Friday, November 6, 2009

Glory

"Christ has conquered! Glory fills you!
Christ our King is risen, Alleluia."

It is hard to believe "Glory fills you!" when you have coffee breath, a dirty ponytail, and are wearing green cutoff sweats and linty wool socks, as I was the morning I read this from my dog-eared copy of Celtic daily prayers.  But no matter what you are wearing, it is hard hard hard to believe the weighty beauty of Christ's resurrected glory dwells within us.  Harder, I would contest, than accepting the apparent truth that we are as dirty and linty as our clothes indicate, and sorrowful and mean and weary to boot.  

How difficult is it to recount stories of our failure?  For that matter, how difficult is it to tell the story of humanity's failure?  I think it is even trendy nowadays to talk about how shitty we all are. Excuse the language, but I did use the word purposely, because it reflects a blase, comfortable colloquialism toward our depravity.  We are used to depravity, because it presents itself to our senses every minute and every day, such that many agree with the famous summation of human existence written by Thomas Hobbes: it is, "solitary, poor, nasty, brutish and short."  (Ever the optimist, that Thomas Hobbes.)
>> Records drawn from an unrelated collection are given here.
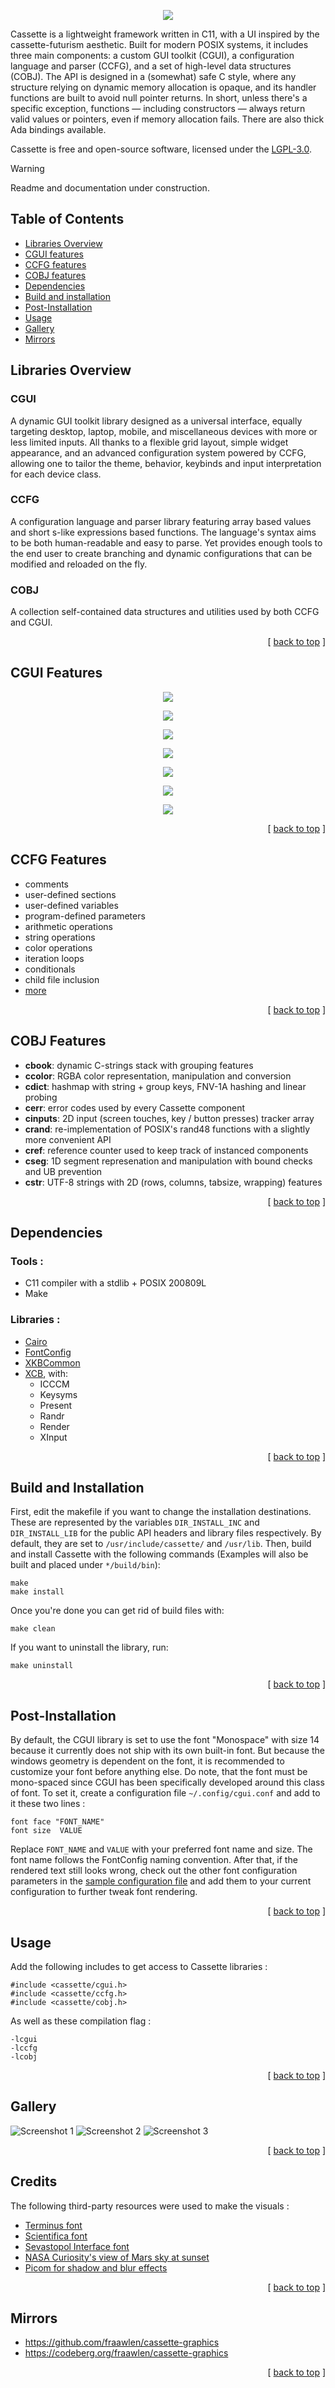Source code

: <p align="center"><img src="extras/banner.svg"></p>

Cassette is a lightweight framework written in C11, with a UI inspired by the cassette-futurism aesthetic. Built for modern POSIX systems, it includes three main components: a custom GUI toolkit (CGUI), a configuration language and parser (CCFG), and a set of high-level data structures (COBJ). The API is designed in a (somewhat) safe C style, where any structure relying on dynamic memory allocation is opaque, and its handler functions are built to avoid null pointer returns. In short, unless there's a specific exception, functions — including constructors — always return valid values or pointers, even if memory allocation fails. There are also thick Ada bindings available.

Cassette is free and open-source software, licensed under the [LGPL-3.0](https://www.gnu.org/licenses/lgpl-3.0.en.html).

> [!WARNING]
> Readme and documentation under construction.

## Table of Contents <a name="toc"></a>

- [Libraries Overview](#overview)
- [CGUI features](#cgui)
- [CCFG features](#ccfg)
- [COBJ features](#cobj)
- [Dependencies](#dependencies)
- [Build and installation](#build)
- [Post-Installation](#post-install)
- [Usage](#usage)
- [Gallery](#gallery)
- [Mirrors](#mirrors)

## Libraries Overview <a name="overview"></a>

### CGUI

A dynamic GUI toolkit library designed as a universal interface, equally targeting desktop, laptop, mobile, and miscellaneous devices with more or less limited inputs. All thanks to a flexible grid layout, simple widget appearance, and an advanced configuration system powered by CCFG, allowing one to tailor the theme, behavior, keybinds and input interpretation for each device class.

### CCFG

A configuration language and parser library featuring array based values and short s-like expressions based functions. The language's syntax aims to be both human-readable and easy to parse. Yet provides enough tools to the end user to create branching and dynamic configurations that can be modified and reloaded on the fly.

### COBJ

A collection self-contained data structures and utilities used by both CCFG and CGUI.

<div align="right">[ <a href="#toc">back to top</a> ]</div>

## CGUI Features<a name="cgui"></a>

<p align="center"><img src="extras/card.png"></p>
<p align="center"><img src="extras/card.png"></p>
<p align="center"><img src="extras/card.png"></p>
<p align="center"><img src="extras/card.png"></p>
<p align="center"><img src="extras/card.png"></p>
<p align="center"><img src="extras/card.png"></p>
<p align="center"><img src="extras/card.png"></p>

<div align="right">[ <a href="#toc">back to top</a> ]</div>

## CCFG Features <a name="ccfg"></a>

- comments
- user-defined sections
- user-defined variables
- program-defined parameters
- arithmetic operations
- string operations
- color operations
- iteration loops
- conditionals
- child file inclusion
- [more](docs/ccfg-spec.md)

<div align="right">[ <a href="#toc">back to top</a> ]</div>

## COBJ Features <a name="cobj"></a>

- **cbook**: dynamic C-strings stack with grouping features
- **ccolor**: RGBA color representation, manipulation and conversion
- **cdict**: hashmap with string + group keys, FNV-1A hashing and linear probing
- **cerr**: error codes used by every Cassette component
- **cinputs**: 2D input (screen touches, key / button presses) tracker array
- **crand**: re-implementation of POSIX's rand48 functions with a slightly more convenient API
- **cref**: reference counter used to keep track of instanced components
- **cseg**: 1D segment represenation and manipulation with bound checks and UB prevention
- **cstr**: UTF-8 strings with 2D (rows, columns, tabsize, wrapping) features

<div align="right">[ <a href="#toc">back to top</a> ]</div>

## Dependencies <a name="dependencies"></a>

### Tools :

- C11 compiler with a stdlib + POSIX 200809L
- Make

### Libraries :

- [Cairo](https://cgit.freedesktop.org/cairo/)
- [FontConfig](https://gitlab.freedesktop.org/fontconfig/fontconfig)
- [XKBCommon](https://github.com/xkbcommon/libxkbcommon)
- [XCB](https://gitlab.freedesktop.org/xorg/lib/libxcb), with:
	- ICCCM
	- Keysyms
	- Present
	- Randr
	- Render
	- XInput

<div align="right">[ <a href="#toc">back to top</a> ]</div>

## Build and Installation <a name="build"></a>

First, edit the makefile if you want to change the installation destinations. These are represented by the variables `DIR_INSTALL_INC` and `DIR_INSTALL_LIB` for the public API headers and library files respectively. By default, they are set to `/usr/include/cassette/` and `/usr/lib`.
Then, build and install Cassette with the following commands (Examples will also be built and placed under `*/build/bin`):

```
make
make install
```

Once you're done you can get rid of build files with:

```
make clean
```

If you want to uninstall the library, run:

```
make uninstall
```

<div align="right">[ <a href="#toc">back to top</a> ]</div>

## Post-Installation <a name="post-install"></a>

By default, the CGUI library is set to use the font "Monospace" with size 14 because it currently does not ship with its own built-in font. But because the windows geometry is dependent on the font, it is recommended to customize your font before anything else. Do note, that the font must be mono-spaced since CGUI has been specifically developed around this class of font. To set it, create a configuration file `~/.config/cgui.conf` and add to it these two lines :

```
font face "FONT_NAME"
font size  VALUE
```

Replace `FONT_NAME` and `VALUE` with your preferred font name and size. The font name follows the FontConfig naming convention. After that, if the rendered text still looks wrong, check out the other font configuration parameters in the [sample configuration file](cgui/test/cgui.conf) and add them to your current configuration to further tweak font rendering. 

<div align="right">[ <a href="#toc">back to top</a> ]</div>

## Usage <a name="usage"></a>

Add the following includes to get access to Cassette libraries :

```
#include <cassette/cgui.h>
#include <cassette/ccfg.h>
#include <cassette/cobj.h>
```

As well as these compilation flag :

```
-lcgui
-lccfg
-lcobj
```

<div align="right">[ <a href="#toc">back to top</a> ]</div>

## Gallery <a name="gallery"></a>

![Screenshot 1](extras/screenshot-1.png)
![Screenshot 2](extras/screenshot-2.png)
![Screenshot 3](extras/screenshot-3.png)

<div align="right">[ <a href="#toc">back to top</a> ]</div>

## Credits <a name="credits"></a>

The following third-party resources were used to make the visuals :

- [Terminus font](https://terminus-font.sourceforge.net/)
- [Scientifica font](https://github.com/nerdypepper/scientifica)
- [Sevastopol Interface font](https://www.dafont.com/sevastopol-interface.font)
- [NASA Curiosity's view of Mars sky at sunset](https://www.nasa.gov/)
- [Picom for shadow and blur effects](https://github.com/yshui/picom)

<div align="right">[ <a href="#toc">back to top</a> ]</div>

## Mirrors <a name="mirrors"></a>

- https://github.com/fraawlen/cassette-graphics
- https://codeberg.org/fraawlen/cassette-graphics

<div align="right">[ <a href="#toc">back to top</a> ]</div>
What I am saying is this: it is more complex to understand oneself as an object of grace, a child of resurrection, a creature of glory.  It contradicts our experience.  It requires powerful imagination because it concerns an often-unseen reality.  Accounts of people committing acts of great mercy or justice or loveliness seem rare.  And if it is hard to see beauty in humanity collectively, I think it might be most difficult of all to see it in myself.  I know better than anyone how selfish and small and blind and hardened I can be.  Back to the linty wool socks. "Christ's glory fills me?  You must be joking.  Can you see my socks?"  I am faced with the crucial choice of living in the one-dimensional truth of my dirtiness, or living in multi-faceted tension as one who is filled with squalor and splendor, shame and glory, death and life.  
But mostly life.  After all, it is the Life of God Himself that fills you and I, and if that isn't a trump card I don't know what is.